Ever since DNA testing became prominent, police have tried all sorts of ways to collect DNA samples from suspects when there was insufficient evidence to get a court order. One of the classic "tricks" is to offer a cigarette to a suspect and collect DNA from the saliva on the butt.
In People v. Gibson (Ct. App. 6/14/2011) (7-0), the police did just that. The circumstances of the collection, however, raised an "indelible right to counsel" question. The Defendant was suspected of a robbery. He was arrested on a bench warrant in an unrelated matter in which he had counsel. While locked up, the Defendant asked if he could see the detective, whom he was friendly with. The detective then had a conversation with the Defendant about general matters. Neither the robbery nor the unrelated criminal matter were discussed.
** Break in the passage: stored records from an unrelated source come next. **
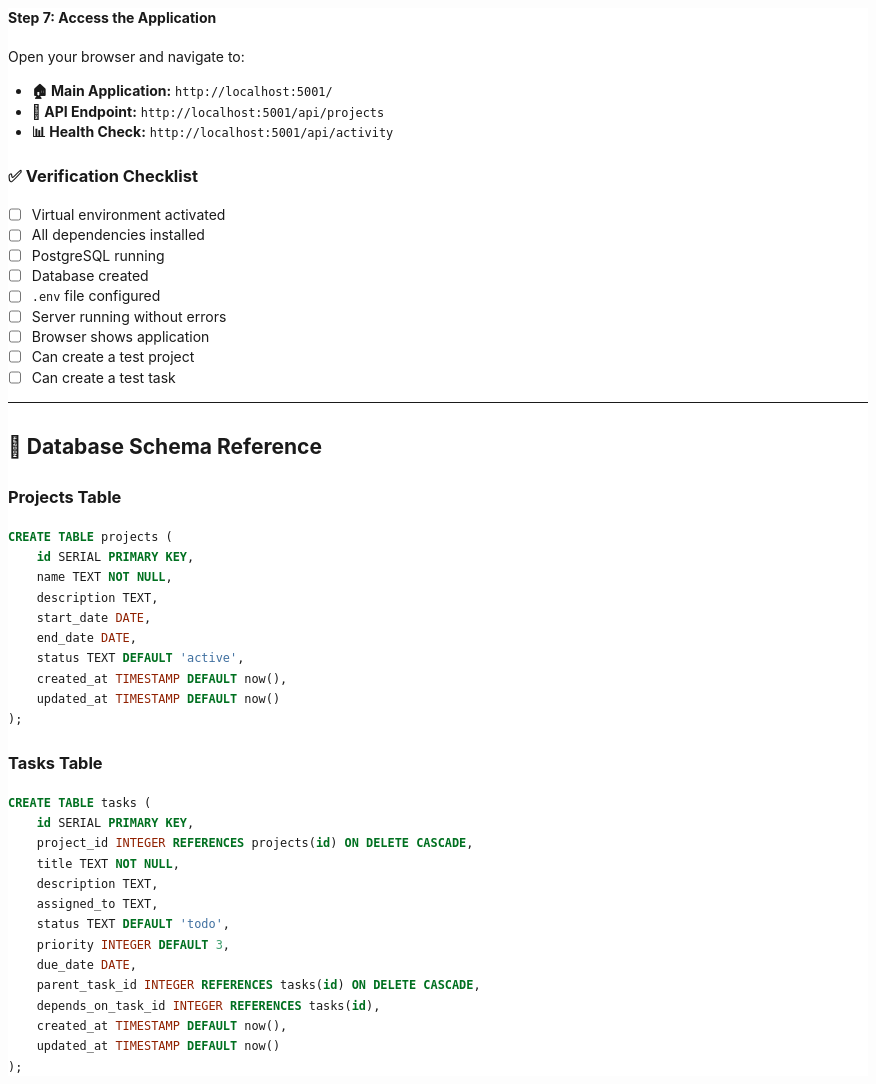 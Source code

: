 #### **Step 7: Access the Application**

Open your browser and navigate to:

- **🏠 Main Application:** `http://localhost:5001/`
- **📡 API Endpoint:** `http://localhost:5001/api/projects`
- **📊 Health Check:** `http://localhost:5001/api/activity`

### **✅ Verification Checklist**

- [ ] Virtual environment activated
- [ ] All dependencies installed
- [ ] PostgreSQL running
- [ ] Database created
- [ ] `.env` file configured
- [ ] Server running without errors
- [ ] Browser shows application
- [ ] Can create a test project
- [ ] Can create a test task

---

## 📁 **Database Schema Reference**

### **Projects Table**
```sql
CREATE TABLE projects (
    id SERIAL PRIMARY KEY,
    name TEXT NOT NULL,
    description TEXT,
    start_date DATE,
    end_date DATE,
    status TEXT DEFAULT 'active',
    created_at TIMESTAMP DEFAULT now(),
    updated_at TIMESTAMP DEFAULT now()
);
```

### **Tasks Table**
```sql
CREATE TABLE tasks (
    id SERIAL PRIMARY KEY,
    project_id INTEGER REFERENCES projects(id) ON DELETE CASCADE,
    title TEXT NOT NULL,
    description TEXT,
    assigned_to TEXT,
    status TEXT DEFAULT 'todo',
    priority INTEGER DEFAULT 3,
    due_date DATE,
    parent_task_id INTEGER REFERENCES tasks(id) ON DELETE CASCADE,
    depends_on_task_id INTEGER REFERENCES tasks(id),
    created_at TIMESTAMP DEFAULT now(),
    updated_at TIMESTAMP DEFAULT now()
);
```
During the conversation, the two smoked cigarettes. The detective later brought the cigarette butt to the lab for testing.
A unanimous Court of Appeals held:
[T]he detective here did not ask defendant about a criminal case, and his actions — displaying a pack of cigarettes and providing one to defendant at his request — were not reasonably likely to elicit an incriminating response. The DNA that defendant voluntarily deposited on the cigarette butt was not a "response" or "statement" subject to exclusion under New York's right to counsel rules because the transfer of bodily fluids was not a communicative act that disclosed "the contents of defendant's mind."